The Paris Agreement’s entry into force last year sends a strong signal that the transition away from fossil fuels towards clean energy is underway.

Renewable energy has taken giant leaps in Latin America and the Caribbean with record levels of investment and online services to address new capacity. This growth can help countries decrease the reliance on costly fossil fuels imports and reduce vulnerability to climate impacts, including droughts, which undermine the region’s hydroelectric capacity.

Another implication of economic growth in the region is an uptick in demand for infrastructure. As the region’s population and economies grow, we estimate that up to 5 percent of Latin America’s GDP or roughly $250 billion per year will be required to meet future demand for infrastructure. Private sector investment will be essential to help governments foot the bill.

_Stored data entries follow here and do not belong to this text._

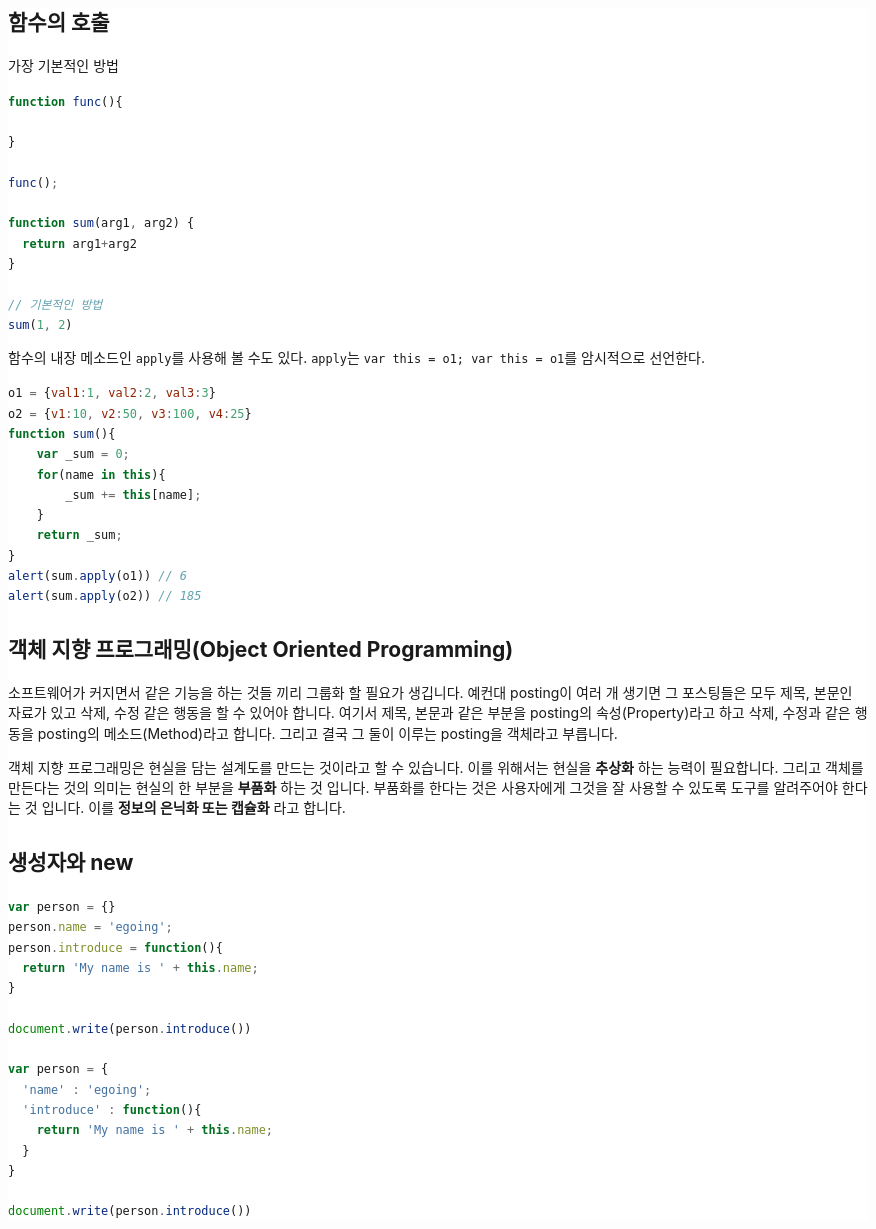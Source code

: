 ## 함수의 호출

가장 기본적인 방법

```javascript
function func(){

}

func();

function sum(arg1, arg2) {
  return arg1+arg2
}

// 기본적인 방법
sum(1, 2)
```
함수의 내장 메소드인 ```apply```를 사용해 볼 수도 있다. ```apply```는 ```var this = o1; var this = o1```를 암시적으로 선언한다.  

```javascript
o1 = {val1:1, val2:2, val3:3}
o2 = {v1:10, v2:50, v3:100, v4:25}
function sum(){
    var _sum = 0;
    for(name in this){
        _sum += this[name];
    }
    return _sum;
}
alert(sum.apply(o1)) // 6
alert(sum.apply(o2)) // 185
```

## 객체 지향 프로그래밍(Object Oriented Programming)

소프트웨어가 커지면서 같은 기능을 하는 것들 끼리 그룹화 할 필요가 생깁니다. 예컨대 posting이 여러 개 생기면 그 포스팅들은 모두 제목, 본문인 자료가 있고 삭제, 수정 같은 행동을 할 수 있어야 합니다. 여기서 제목, 본문과 같은 부분을 posting의 속성(Property)라고 하고 삭제, 수정과 같은 행동을 posting의 메소드(Method)라고 합니다. 그리고 결국 그 둘이 이루는 posting을 객체라고 부릅니다.

객체 지향 프로그래밍은 현실을 담는 설계도를 만드는 것이라고 할 수 있습니다. 이를 위해서는 현실을 **추상화** 하는 능력이 필요합니다. 그리고 객체를 만든다는 것의 의미는 현실의 한 부분을 **부품화** 하는 것 입니다. 부품화를 한다는 것은 사용자에게 그것을 잘 사용할 수 있도록 도구를 알려주어야 한다는 것 입니다. 이를 **정보의 은닉화 또는 캡슐화** 라고 합니다.

## 생성자와 new

```javascript
var person = {}
person.name = 'egoing';
person.introduce = function(){
  return 'My name is ' + this.name;
}

document.write(person.introduce())

var person = {
  'name' : 'egoing';
  'introduce' : function(){
    return 'My name is ' + this.name;
  }
}

document.write(person.introduce())
```
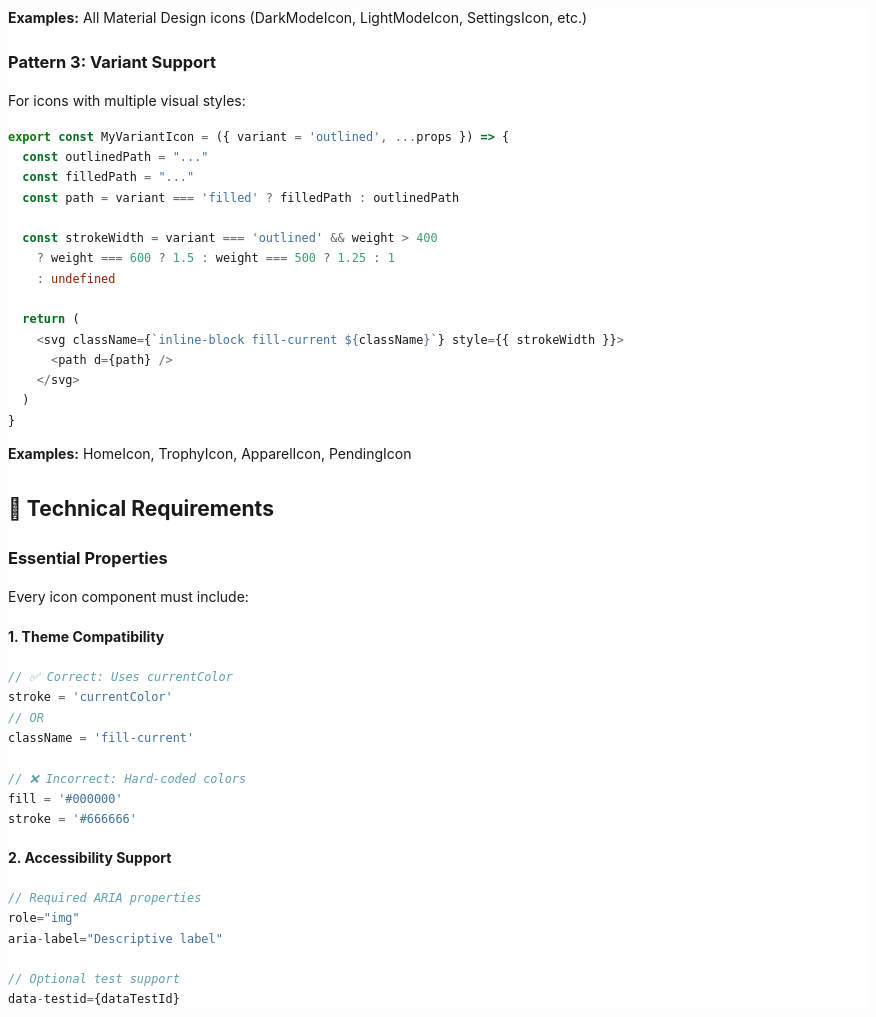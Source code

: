 **Examples:** All Material Design icons (DarkModeIcon, LightModeIcon, SettingsIcon, etc.)

### Pattern 3: Variant Support

For icons with multiple visual styles:

```typescript
export const MyVariantIcon = ({ variant = 'outlined', ...props }) => {
  const outlinedPath = "..."
  const filledPath = "..."
  const path = variant === 'filled' ? filledPath : outlinedPath

  const strokeWidth = variant === 'outlined' && weight > 400
    ? weight === 600 ? 1.5 : weight === 500 ? 1.25 : 1
    : undefined

  return (
    <svg className={`inline-block fill-current ${className}`} style={{ strokeWidth }}>
      <path d={path} />
    </svg>
  )
}
```

**Examples:** HomeIcon, TrophyIcon, ApparelIcon, PendingIcon

## 🔧 Technical Requirements

### Essential Properties

Every icon component must include:

#### 1. **Theme Compatibility**

```typescript
// ✅ Correct: Uses currentColor
stroke = 'currentColor'
// OR
className = 'fill-current'

// ❌ Incorrect: Hard-coded colors
fill = '#000000'
stroke = '#666666'
```

#### 2. **Accessibility Support**

```typescript
// Required ARIA properties
role="img"
aria-label="Descriptive label"

// Optional test support
data-testid={dataTestId}
```
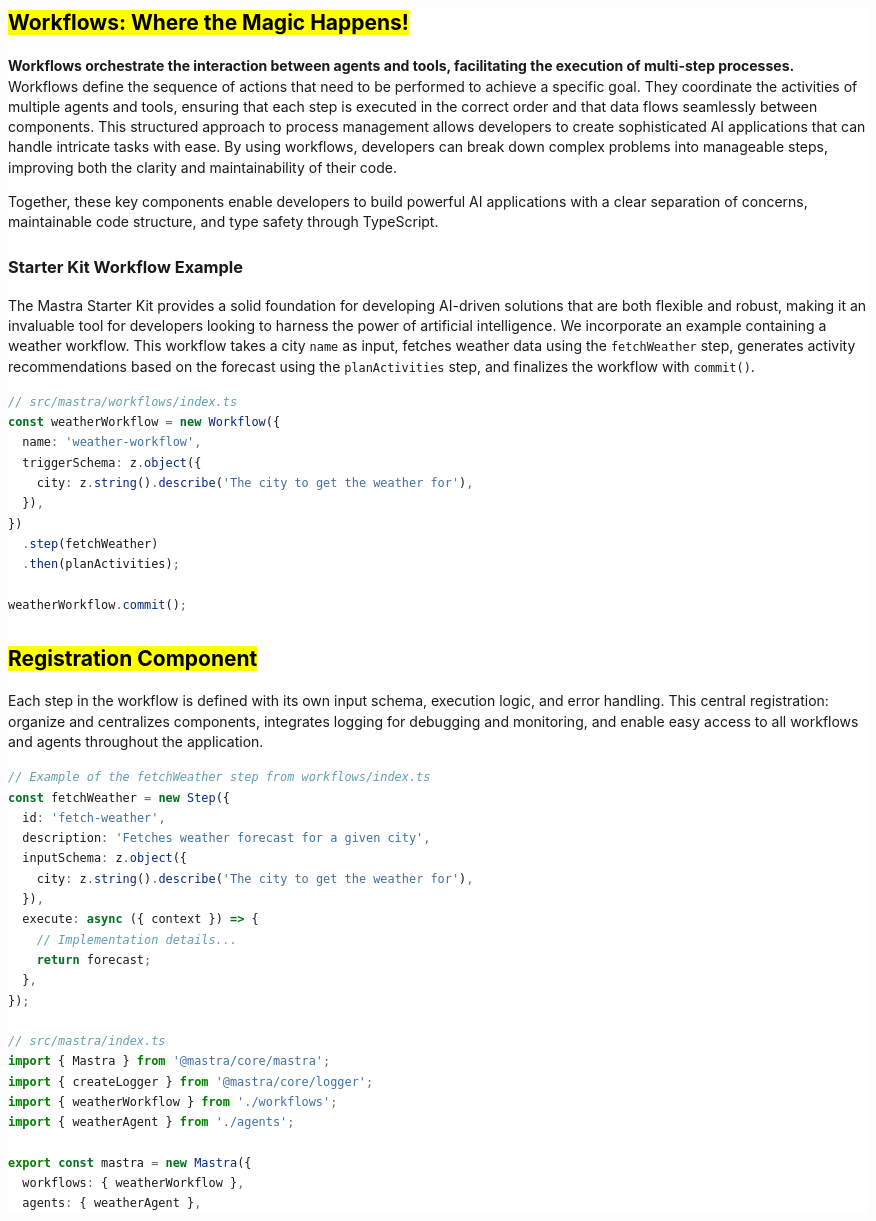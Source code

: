 ## <mark>Workflows: Where the Magic Happens!</mark>

**Workflows orchestrate the interaction between agents and tools, facilitating the execution of multi-step processes.** Workflows define the sequence of actions that need to be performed to achieve a specific goal. They coordinate the activities of multiple agents and tools, ensuring that each step is executed in the correct order and that data flows seamlessly between components. This structured approach to process management allows developers to create sophisticated AI applications that can handle intricate tasks with ease. By using workflows, developers can break down complex problems into manageable steps, improving both the clarity and maintainability of their code.

Together, these key components enable developers to build powerful AI applications with a clear separation of concerns, maintainable code structure, and type safety through TypeScript.

### Starter Kit Workflow Example

The Mastra Starter Kit provides a solid foundation for developing AI-driven solutions that are both flexible and robust, making it an invaluable tool for developers looking to harness the power of artificial intelligence. We incorporate an example containing a weather workflow. This workflow takes a city `name` as input, fetches weather data using the `fetchWeather` step, generates activity recommendations based on the forecast using the `planActivities` step, and finalizes the workflow with `commit()`.

```typescript
// src/mastra/workflows/index.ts
const weatherWorkflow = new Workflow({
  name: 'weather-workflow',
  triggerSchema: z.object({
    city: z.string().describe('The city to get the weather for'),
  }),
})
  .step(fetchWeather)
  .then(planActivities);

weatherWorkflow.commit();
```

## <mark>Registration Component</mark>

Each step in the workflow is defined with its own input schema, execution logic, and error handling. This central registration: organize and centralizes components, integrates logging for debugging and monitoring, and enable easy access to all workflows and agents throughout the application.

```typescript
// Example of the fetchWeather step from workflows/index.ts
const fetchWeather = new Step({
  id: 'fetch-weather',
  description: 'Fetches weather forecast for a given city',
  inputSchema: z.object({
    city: z.string().describe('The city to get the weather for'),
  }),
  execute: async ({ context }) => {
    // Implementation details...
    return forecast;
  },
});

// src/mastra/index.ts
import { Mastra } from '@mastra/core/mastra';
import { createLogger } from '@mastra/core/logger';
import { weatherWorkflow } from './workflows';
import { weatherAgent } from './agents';

export const mastra = new Mastra({
  workflows: { weatherWorkflow },
  agents: { weatherAgent },
```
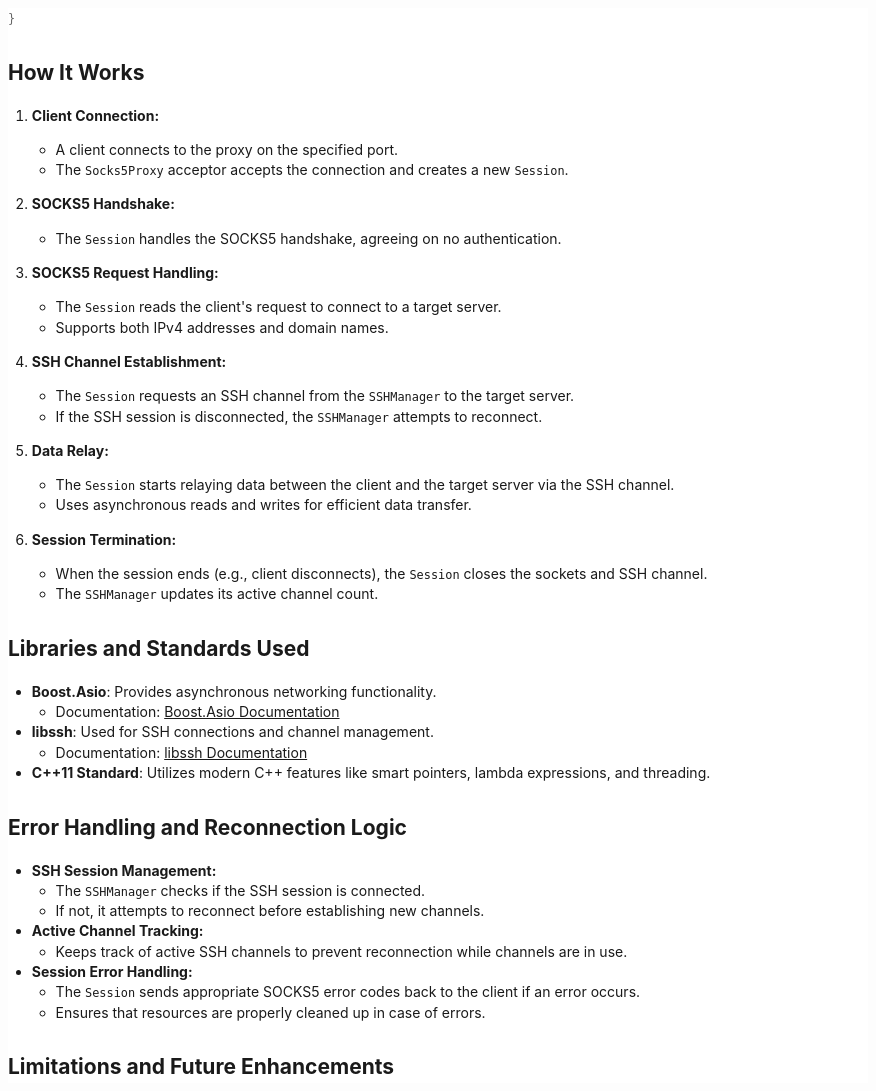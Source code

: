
 ```cpp
}
```

## How It Works

1. **Client Connection:**
   - A client connects to the proxy on the specified port.
   - The `Socks5Proxy` acceptor accepts the connection and creates a new `Session`.

2. **SOCKS5 Handshake:**
   - The `Session` handles the SOCKS5 handshake, agreeing on no authentication.

3. **SOCKS5 Request Handling:**
   - The `Session` reads the client's request to connect to a target server.
   - Supports both IPv4 addresses and domain names.

4. **SSH Channel Establishment:**
   - The `Session` requests an SSH channel from the `SSHManager` to the target server.
   - If the SSH session is disconnected, the `SSHManager` attempts to reconnect.

5. **Data Relay:**
   - The `Session` starts relaying data between the client and the target server via the SSH channel.
   - Uses asynchronous reads and writes for efficient data transfer.

6. **Session Termination:**
   - When the session ends (e.g., client disconnects), the `Session` closes the sockets and SSH channel.
   - The `SSHManager` updates its active channel count.

## Libraries and Standards Used

- **Boost.Asio**: Provides asynchronous networking functionality.
  - Documentation: [Boost.Asio Documentation](https://www.boost.org/doc/libs/release/doc/html/boost_asio.html)
- **libssh**: Used for SSH connections and channel management.
  - Documentation: [libssh Documentation](https://www.libssh.org/documentation/)
- **C++11 Standard**: Utilizes modern C++ features like smart pointers, lambda expressions, and threading.

## Error Handling and Reconnection Logic

- **SSH Session Management:**
  - The `SSHManager` checks if the SSH session is connected.
  - If not, it attempts to reconnect before establishing new channels.
- **Active Channel Tracking:**
  - Keeps track of active SSH channels to prevent reconnection while channels are in use.
- **Session Error Handling:**
  - The `Session` sends appropriate SOCKS5 error codes back to the client if an error occurs.
  - Ensures that resources are properly cleaned up in case of errors.

## Limitations and Future Enhancements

This infrastructure should address regional challenges including rapid urbanization, universal access to water and affordable clean energy. Investment decisions made today must factor in both the physical and transitional risks posed by climate change. These decisions will also determine whether and how countries will deliver on their emission reduction targets.

A key priority for the Inter-American Development Bank Group (IDBG) is to mainstream climate risk into investment decision-making processes, especially for infrastructure. The risk of asset stranding after only a few years due to an extreme weather event or introduction of a disruptive technology could entail huge potential costs for governments and investors.

To bring its operations into line with the Paris Agreement, the IDBG’s governors set a goal last year to increase climate-related financing to 30 percent by the end of 2020, and to review proposed projects on climate risk and resilience by 2018.

To help meet this goal we launched a new platform, NDC Invest, to support countries transform their national climate change plans into attainable investment plans. These plans can act as a catalyst to spur investment, encourage new technologies, and foster greater innovation that can help reduce emissions to build resiliency and generate prosperity.

To complement these plans, the preparation of mid-century low emission development strategies can support countries to identity appropriate investments pathways that promote low carbon resilient development and reduce the potential for asset stranding. The 2050 plans are an opportunity to maximize the benefits of the shift to a low-carbon economy by aligning climate strategies with long-term economic planning.

The U.S., Canada, Mexico, France, Benin and Germany are ahead of the curve and have already published mid-century strategies. Other countries including Brazil, Colombia, Costa Rica, Peru and Chile appear to be following suit.

Through the implementation of the national climate plans combined with the design of ambitious 2050 strategies, Latin American and the Caribbean will be far better equipped to reduce their exposure to climate risk and asset stranding.

Amal-Lee Amin is Chief of the Climate Change Division at the Inter-American Development Bank.